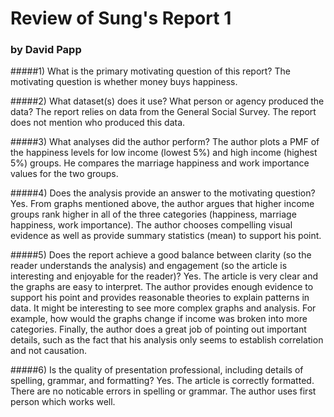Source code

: # Review of Sung's Report 1
### by David Papp

#####1) What is the primary motivating question of this report?
The motivating question is whether money buys happiness. 

#####2) What dataset(s) does it use?  What person or agency produced the data?
The report relies on data from the General Social Survey. The report does not mention who produced this data.

#####3) What analyses did the author perform?
The author plots a PMF of the happiness levels for low income (lowest 5%) and high income (highest 5%) groups. He compares the marriage happiness and work importance values for the two groups.

#####4) Does the analysis provide an answer to the motivating question?
Yes. From graphs mentioned above, the author argues that higher income groups rank higher in all of the three categories (happiness, marriage happiness, work importance). The author chooses compelling visual evidence as well as provide summary statistics (mean) to support his point. 

#####5) Does the report achieve a good balance between clarity (so the reader understands the analysis) and engagement (so the article is interesting and enjoyable for the reader)?
Yes. The article is very clear and the graphs are easy to interpret. The author provides enough evidence to support his point and provides reasonable theories to explain patterns in data. It might be interesting to see more complex graphs and analysis. For example, how would the graphs change if income was broken into more categories. Finally, the author does a great job of pointing out important details, such as the fact that his analysis only seems to establish correlation and not causation.

#####6) Is the quality of presentation professional, including details of spelling, grammar, and formatting?
Yes. The article is correctly formatted. There are no noticable errors in spelling or grammar. The author uses first person which works well.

################

→ **WHAT IS EXPECTED**
In the records above, find each line holding "motivating" and copy it.

→ **EXERCISE RESULT**
#####1) What is the primary motivating question of this report?
The motivating question is whether money buys happiness. 
#####4) Does the analysis provide an answer to the motivating question?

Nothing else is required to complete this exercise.